— Task instructions —
Within the listing below, the lines to output run from the one containing "1. [Introduction](#introduction)" through the one containing "[Fletchgen](../codegen/cpp/fletchgen/README.md) to automatically"; copy them exactly and nothing else.

— Material provided —

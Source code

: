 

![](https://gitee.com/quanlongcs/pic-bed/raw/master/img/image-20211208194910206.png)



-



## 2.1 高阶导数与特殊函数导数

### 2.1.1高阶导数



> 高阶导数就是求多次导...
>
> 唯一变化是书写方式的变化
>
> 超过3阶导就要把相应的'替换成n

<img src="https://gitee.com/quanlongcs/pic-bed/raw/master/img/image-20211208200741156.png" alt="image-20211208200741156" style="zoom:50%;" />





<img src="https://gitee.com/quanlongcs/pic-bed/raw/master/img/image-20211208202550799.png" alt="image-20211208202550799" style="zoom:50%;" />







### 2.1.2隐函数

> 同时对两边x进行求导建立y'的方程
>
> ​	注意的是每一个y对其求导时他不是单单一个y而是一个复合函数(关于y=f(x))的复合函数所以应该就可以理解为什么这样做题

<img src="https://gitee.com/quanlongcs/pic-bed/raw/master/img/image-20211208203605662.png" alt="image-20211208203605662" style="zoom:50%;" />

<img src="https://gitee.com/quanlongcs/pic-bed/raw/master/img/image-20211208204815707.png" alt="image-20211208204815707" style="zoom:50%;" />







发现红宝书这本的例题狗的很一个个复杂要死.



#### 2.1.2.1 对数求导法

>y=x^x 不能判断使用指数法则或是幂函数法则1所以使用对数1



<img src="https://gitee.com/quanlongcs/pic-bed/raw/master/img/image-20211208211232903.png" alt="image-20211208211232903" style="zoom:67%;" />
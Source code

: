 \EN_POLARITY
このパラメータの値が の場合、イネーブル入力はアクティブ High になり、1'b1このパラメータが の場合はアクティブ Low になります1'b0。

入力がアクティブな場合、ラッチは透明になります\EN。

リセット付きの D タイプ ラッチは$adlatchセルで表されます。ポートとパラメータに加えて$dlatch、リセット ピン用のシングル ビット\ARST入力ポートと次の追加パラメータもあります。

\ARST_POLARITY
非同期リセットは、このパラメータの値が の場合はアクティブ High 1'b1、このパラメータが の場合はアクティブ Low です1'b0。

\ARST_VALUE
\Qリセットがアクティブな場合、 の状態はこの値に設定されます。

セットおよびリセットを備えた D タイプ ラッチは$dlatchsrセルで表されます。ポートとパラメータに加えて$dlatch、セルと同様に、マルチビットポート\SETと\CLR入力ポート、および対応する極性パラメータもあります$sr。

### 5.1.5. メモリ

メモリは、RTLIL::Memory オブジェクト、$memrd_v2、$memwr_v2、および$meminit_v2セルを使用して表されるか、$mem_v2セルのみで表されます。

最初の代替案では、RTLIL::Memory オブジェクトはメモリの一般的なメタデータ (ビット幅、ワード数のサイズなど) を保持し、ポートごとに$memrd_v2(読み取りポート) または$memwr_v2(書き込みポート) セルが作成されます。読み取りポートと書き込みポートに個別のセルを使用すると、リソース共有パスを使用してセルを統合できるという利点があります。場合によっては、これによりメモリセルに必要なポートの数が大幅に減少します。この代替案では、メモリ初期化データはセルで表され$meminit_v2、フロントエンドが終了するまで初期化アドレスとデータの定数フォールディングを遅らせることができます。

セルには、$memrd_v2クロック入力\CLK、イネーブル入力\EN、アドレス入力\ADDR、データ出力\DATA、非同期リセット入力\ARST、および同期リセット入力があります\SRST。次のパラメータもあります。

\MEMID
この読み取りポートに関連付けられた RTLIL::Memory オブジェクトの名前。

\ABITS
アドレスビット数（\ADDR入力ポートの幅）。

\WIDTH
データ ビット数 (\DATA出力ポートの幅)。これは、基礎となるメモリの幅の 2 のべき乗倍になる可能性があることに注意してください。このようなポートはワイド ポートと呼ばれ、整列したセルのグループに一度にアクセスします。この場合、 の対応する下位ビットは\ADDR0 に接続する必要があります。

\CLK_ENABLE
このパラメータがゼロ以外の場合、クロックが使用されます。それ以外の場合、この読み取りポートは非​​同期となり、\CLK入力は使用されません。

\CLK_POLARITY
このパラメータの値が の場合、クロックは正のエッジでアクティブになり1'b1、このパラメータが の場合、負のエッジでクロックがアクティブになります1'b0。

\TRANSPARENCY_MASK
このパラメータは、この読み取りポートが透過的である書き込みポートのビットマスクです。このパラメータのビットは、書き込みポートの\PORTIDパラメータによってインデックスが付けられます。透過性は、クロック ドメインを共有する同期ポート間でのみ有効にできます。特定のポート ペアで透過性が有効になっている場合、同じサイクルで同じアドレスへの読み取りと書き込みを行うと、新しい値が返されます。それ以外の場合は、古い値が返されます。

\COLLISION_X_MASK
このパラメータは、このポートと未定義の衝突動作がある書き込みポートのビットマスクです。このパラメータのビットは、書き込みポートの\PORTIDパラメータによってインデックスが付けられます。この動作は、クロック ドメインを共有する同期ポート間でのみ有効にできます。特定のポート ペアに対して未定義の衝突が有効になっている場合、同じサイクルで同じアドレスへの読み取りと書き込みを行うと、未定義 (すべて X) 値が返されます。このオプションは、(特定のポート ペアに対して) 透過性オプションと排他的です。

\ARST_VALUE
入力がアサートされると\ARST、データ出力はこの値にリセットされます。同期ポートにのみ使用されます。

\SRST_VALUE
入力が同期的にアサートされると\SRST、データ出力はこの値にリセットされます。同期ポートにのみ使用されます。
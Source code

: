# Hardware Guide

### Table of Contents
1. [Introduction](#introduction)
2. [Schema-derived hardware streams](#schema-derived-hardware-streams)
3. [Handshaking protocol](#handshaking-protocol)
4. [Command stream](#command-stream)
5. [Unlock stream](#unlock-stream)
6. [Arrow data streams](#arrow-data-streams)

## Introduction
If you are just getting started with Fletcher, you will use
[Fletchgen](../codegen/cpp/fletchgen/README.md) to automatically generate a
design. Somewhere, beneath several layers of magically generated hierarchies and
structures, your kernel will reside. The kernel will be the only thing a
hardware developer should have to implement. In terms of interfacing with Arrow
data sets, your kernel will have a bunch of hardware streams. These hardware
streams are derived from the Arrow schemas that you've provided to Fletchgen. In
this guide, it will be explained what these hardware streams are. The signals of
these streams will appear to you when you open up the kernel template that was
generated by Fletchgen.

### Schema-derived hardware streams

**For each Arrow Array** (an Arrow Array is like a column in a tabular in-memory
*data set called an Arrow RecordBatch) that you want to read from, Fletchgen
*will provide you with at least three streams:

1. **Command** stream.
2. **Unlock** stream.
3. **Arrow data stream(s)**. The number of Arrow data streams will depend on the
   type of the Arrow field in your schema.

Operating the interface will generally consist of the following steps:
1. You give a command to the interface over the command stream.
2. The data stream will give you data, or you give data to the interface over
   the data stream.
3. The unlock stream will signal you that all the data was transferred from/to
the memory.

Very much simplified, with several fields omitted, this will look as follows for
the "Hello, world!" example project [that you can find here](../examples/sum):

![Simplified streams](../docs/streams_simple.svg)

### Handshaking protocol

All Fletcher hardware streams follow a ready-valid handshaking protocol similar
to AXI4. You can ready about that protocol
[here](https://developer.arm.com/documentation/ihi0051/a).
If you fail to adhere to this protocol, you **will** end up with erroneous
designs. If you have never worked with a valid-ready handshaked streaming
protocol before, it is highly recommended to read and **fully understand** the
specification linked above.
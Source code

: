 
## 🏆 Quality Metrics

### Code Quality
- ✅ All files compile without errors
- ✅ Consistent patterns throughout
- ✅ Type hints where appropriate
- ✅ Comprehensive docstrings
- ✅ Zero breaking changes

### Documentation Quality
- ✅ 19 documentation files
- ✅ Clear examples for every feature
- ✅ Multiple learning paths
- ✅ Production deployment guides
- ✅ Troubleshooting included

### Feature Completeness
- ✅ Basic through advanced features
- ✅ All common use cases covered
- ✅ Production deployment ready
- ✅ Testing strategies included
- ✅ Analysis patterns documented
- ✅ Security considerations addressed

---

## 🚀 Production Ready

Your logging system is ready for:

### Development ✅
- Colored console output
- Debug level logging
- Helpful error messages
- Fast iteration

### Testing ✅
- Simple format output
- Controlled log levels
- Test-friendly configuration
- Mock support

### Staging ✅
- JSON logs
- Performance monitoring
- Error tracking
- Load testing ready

— Solution below —
1. [Introduction](#introduction)
2. [Schema-derived hardware streams](#schema-derived-hardware-streams)
3. [Handshaking protocol](#handshaking-protocol)
4. [Command stream](#command-stream)
5. [Unlock stream](#unlock-stream)
6. [Arrow data streams](#arrow-data-streams)

## Introduction
If you are just getting started with Fletcher, you will use
[Fletchgen](../codegen/cpp/fletchgen/README.md) to automatically generate a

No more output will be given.